Monday, 20 April 2009

Artistic Stamper: fabulous blog candy...and my recycled ATCs

Hop on over to The Artistic Stamper right now and you could win a whole heap of goodies, including their fab new bird and nature stamps (drawn on 3rd May). If you don't know the Artistic Stamper (why not!? ) it's their wonderful bird stamp that came free with this month's Craft Stamper, and Hels and Jennie also created some great projects using it. Well worth buying this month!



This week's MAMMA challenge is to recycle. I tried to make mine almost 100% recycled - and apart from using one sizzix die, some glue, gel medium and lettuce alcohol ink they are! Click on images to see them better.



For Abstract I layered paper towel that had been at the bottom of my makeshift spray booth and caught all the various colour washes and glimmer mists.
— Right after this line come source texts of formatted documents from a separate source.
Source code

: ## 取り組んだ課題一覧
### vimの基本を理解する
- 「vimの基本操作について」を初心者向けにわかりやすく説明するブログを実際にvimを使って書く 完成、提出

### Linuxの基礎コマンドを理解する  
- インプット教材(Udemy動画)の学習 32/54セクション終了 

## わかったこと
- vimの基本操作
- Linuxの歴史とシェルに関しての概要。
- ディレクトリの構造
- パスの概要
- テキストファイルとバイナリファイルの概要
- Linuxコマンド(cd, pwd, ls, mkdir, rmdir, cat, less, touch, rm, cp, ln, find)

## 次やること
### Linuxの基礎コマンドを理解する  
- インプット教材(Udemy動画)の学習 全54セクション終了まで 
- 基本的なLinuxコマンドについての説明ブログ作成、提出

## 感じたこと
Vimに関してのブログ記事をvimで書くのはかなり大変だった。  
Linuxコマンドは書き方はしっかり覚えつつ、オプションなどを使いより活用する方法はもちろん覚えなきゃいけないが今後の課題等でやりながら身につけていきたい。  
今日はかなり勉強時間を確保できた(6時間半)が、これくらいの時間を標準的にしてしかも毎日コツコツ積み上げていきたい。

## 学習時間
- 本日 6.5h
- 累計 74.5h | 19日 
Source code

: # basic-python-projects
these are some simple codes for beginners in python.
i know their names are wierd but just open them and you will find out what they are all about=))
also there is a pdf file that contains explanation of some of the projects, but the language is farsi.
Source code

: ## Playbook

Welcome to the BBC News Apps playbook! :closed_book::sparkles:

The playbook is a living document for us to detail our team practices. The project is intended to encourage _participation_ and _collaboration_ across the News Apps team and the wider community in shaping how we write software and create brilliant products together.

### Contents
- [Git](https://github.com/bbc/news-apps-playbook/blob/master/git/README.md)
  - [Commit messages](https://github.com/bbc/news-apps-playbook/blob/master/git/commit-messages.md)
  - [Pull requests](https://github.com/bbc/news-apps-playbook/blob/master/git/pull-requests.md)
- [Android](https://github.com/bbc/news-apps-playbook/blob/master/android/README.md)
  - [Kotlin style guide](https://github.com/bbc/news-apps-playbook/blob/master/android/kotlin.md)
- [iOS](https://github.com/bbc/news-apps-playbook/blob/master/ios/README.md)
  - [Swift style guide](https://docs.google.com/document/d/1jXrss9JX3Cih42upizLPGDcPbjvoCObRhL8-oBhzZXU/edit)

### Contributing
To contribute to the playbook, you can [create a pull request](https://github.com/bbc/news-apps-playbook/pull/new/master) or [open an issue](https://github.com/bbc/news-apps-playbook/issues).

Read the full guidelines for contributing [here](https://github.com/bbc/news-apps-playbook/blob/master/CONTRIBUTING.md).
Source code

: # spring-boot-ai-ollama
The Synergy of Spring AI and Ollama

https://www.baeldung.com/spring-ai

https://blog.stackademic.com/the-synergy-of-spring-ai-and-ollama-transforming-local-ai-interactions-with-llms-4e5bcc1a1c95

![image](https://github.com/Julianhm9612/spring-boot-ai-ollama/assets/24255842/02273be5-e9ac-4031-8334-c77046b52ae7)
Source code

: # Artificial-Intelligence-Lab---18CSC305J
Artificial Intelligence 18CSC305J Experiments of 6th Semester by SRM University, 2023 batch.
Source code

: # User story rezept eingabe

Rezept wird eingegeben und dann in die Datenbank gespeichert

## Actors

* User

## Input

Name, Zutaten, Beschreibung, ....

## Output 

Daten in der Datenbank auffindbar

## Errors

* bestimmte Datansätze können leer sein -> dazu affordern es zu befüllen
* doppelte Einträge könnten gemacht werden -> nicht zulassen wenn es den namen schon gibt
I added a rusty, flattened bottle cap I found in the street and coloured the centre with alcohol ink. Apologies for the scan quality; the bottletop threw the scanner off.

Golden Birdies started with corrugated card painted with leftover household paint. I dipped a milk carton lid into more household paint to make a stamp. The birds and branches are cut with my Big Shot using cardboard packaging from a microwave meal and ink cartridge. The red beak was a happy accident; I only noticed it once I'd posted it on Flickr.

Golden Birdies is a song from Captain Beefheart's Clear Spot album. I know Siobhan will appreciate the lyrics (haha).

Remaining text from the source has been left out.